### [Requirement]
Beginning with the first line of the material, set down each line exactly as written, up to and including the line with "- For example, if".

### [Excerpted records]
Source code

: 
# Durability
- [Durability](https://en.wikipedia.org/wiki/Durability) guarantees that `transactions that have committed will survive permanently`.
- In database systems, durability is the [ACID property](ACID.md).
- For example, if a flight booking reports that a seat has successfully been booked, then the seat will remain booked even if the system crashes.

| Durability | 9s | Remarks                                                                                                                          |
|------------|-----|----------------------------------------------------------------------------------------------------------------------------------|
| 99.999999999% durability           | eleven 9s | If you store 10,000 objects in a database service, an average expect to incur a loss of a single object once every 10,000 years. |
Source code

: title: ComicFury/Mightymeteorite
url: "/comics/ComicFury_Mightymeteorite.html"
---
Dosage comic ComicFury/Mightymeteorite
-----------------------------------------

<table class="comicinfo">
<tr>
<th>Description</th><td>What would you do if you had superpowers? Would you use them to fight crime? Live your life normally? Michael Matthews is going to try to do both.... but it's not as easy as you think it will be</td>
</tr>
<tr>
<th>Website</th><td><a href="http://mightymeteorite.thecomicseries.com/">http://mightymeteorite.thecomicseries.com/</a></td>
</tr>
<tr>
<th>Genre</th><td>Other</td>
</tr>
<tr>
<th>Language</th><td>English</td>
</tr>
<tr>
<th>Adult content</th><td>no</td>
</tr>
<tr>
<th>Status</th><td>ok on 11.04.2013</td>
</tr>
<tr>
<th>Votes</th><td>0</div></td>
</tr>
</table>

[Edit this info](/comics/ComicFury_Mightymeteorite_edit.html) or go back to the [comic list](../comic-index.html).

### [Task result]
Source code

: 
# Durability
- [Durability](https://en.wikipedia.org/wiki/Durability) guarantees that `transactions that have committed will survive permanently`.
- In database systems, durability is the [ACID property](ACID.md).
- For example, if a flight booking reports that a seat has successfully been booked, then the seat will remain booked even if the system crashes.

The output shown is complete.